» **Task requirements**: All of the entries need to be written out again, exactly as they are.

» **Information**:

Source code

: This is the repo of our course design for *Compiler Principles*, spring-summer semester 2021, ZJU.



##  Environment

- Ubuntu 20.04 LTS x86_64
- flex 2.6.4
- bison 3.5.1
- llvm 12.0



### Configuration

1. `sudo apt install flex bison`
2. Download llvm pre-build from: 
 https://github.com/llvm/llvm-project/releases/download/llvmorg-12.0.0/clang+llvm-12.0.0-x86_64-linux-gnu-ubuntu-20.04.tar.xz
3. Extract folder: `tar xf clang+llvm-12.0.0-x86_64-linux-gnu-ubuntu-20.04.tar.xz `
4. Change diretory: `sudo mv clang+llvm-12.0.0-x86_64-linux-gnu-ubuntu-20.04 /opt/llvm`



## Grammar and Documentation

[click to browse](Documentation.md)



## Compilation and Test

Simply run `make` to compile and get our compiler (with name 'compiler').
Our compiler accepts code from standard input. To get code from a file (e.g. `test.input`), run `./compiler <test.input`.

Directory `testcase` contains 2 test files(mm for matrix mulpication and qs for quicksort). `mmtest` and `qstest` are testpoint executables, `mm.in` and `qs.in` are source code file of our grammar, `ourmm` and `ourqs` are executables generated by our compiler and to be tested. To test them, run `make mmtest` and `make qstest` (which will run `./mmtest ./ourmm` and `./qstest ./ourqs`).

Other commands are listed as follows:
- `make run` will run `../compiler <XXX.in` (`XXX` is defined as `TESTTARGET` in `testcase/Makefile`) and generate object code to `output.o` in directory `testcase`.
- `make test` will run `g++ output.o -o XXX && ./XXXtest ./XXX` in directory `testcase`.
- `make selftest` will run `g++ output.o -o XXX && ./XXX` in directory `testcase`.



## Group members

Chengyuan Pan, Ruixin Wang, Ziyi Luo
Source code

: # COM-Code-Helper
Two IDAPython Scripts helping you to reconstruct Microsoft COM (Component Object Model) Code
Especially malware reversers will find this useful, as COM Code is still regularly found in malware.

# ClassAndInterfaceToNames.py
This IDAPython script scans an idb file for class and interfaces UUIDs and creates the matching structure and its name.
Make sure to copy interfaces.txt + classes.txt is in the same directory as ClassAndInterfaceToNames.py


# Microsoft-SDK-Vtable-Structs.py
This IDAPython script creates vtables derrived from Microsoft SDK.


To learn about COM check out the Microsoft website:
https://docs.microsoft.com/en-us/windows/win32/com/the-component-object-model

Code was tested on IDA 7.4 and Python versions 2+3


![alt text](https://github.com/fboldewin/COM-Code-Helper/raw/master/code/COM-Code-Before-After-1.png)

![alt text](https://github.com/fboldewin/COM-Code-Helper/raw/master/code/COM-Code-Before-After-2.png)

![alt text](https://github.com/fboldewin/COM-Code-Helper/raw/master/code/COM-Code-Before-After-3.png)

» **Solution to this problem**:
Source code

: This is the repo of our course design for *Compiler Principles*, spring-summer semester 2021, ZJU.



##  Environment

- Ubuntu 20.04 LTS x86_64
- flex 2.6.4
- bison 3.5.1
- llvm 12.0



### Configuration

1. `sudo apt install flex bison`
2. Download llvm pre-build from: 
 https://github.com/llvm/llvm-project/releases/download/llvmorg-12.0.0/clang+llvm-12.0.0-x86_64-linux-gnu-ubuntu-20.04.tar.xz
3. Extract folder: `tar xf clang+llvm-12.0.0-x86_64-linux-gnu-ubuntu-20.04.tar.xz `
4. Change diretory: `sudo mv clang+llvm-12.0.0-x86_64-linux-gnu-ubuntu-20.04 /opt/llvm`



## Grammar and Documentation

[click to browse](Documentation.md)



## Compilation and Test

Simply run `make` to compile and get our compiler (with name 'compiler').
Our compiler accepts code from standard input. To get code from a file (e.g. `test.input`), run `./compiler <test.input`.

Directory `testcase` contains 2 test files(mm for matrix mulpication and qs for quicksort). `mmtest` and `qstest` are testpoint executables, `mm.in` and `qs.in` are source code file of our grammar, `ourmm` and `ourqs` are executables generated by our compiler and to be tested. To test them, run `make mmtest` and `make qstest` (which will run `./mmtest ./ourmm` and `./qstest ./ourqs`).

Other commands are listed as follows:
- `make run` will run `../compiler <XXX.in` (`XXX` is defined as `TESTTARGET` in `testcase/Makefile`) and generate object code to `output.o` in directory `testcase`.
- `make test` will run `g++ output.o -o XXX && ./XXXtest ./XXX` in directory `testcase`.
- `make selftest` will run `g++ output.o -o XXX && ./XXX` in directory `testcase`.



## Group members

Chengyuan Pan, Ruixin Wang, Ziyi Luo
Source code

: # COM-Code-Helper
Two IDAPython Scripts helping you to reconstruct Microsoft COM (Component Object Model) Code
Especially malware reversers will find this useful, as COM Code is still regularly found in malware.

# ClassAndInterfaceToNames.py
This IDAPython script scans an idb file for class and interfaces UUIDs and creates the matching structure and its name.
Make sure to copy interfaces.txt + classes.txt is in the same directory as ClassAndInterfaceToNames.py


# Microsoft-SDK-Vtable-Structs.py
This IDAPython script creates vtables derrived from Microsoft SDK.


To learn about COM check out the Microsoft website:
https://docs.microsoft.com/en-us/windows/win32/com/the-component-object-model

Code was tested on IDA 7.4 and Python versions 2+3


![alt text](https://github.com/fboldewin/COM-Code-Helper/raw/master/code/COM-Code-Before-After-1.png)

![alt text](https://github.com/fboldewin/COM-Code-Helper/raw/master/code/COM-Code-Before-After-2.png)

![alt text](https://github.com/fboldewin/COM-Code-Helper/raw/master/code/COM-Code-Before-After-3.png)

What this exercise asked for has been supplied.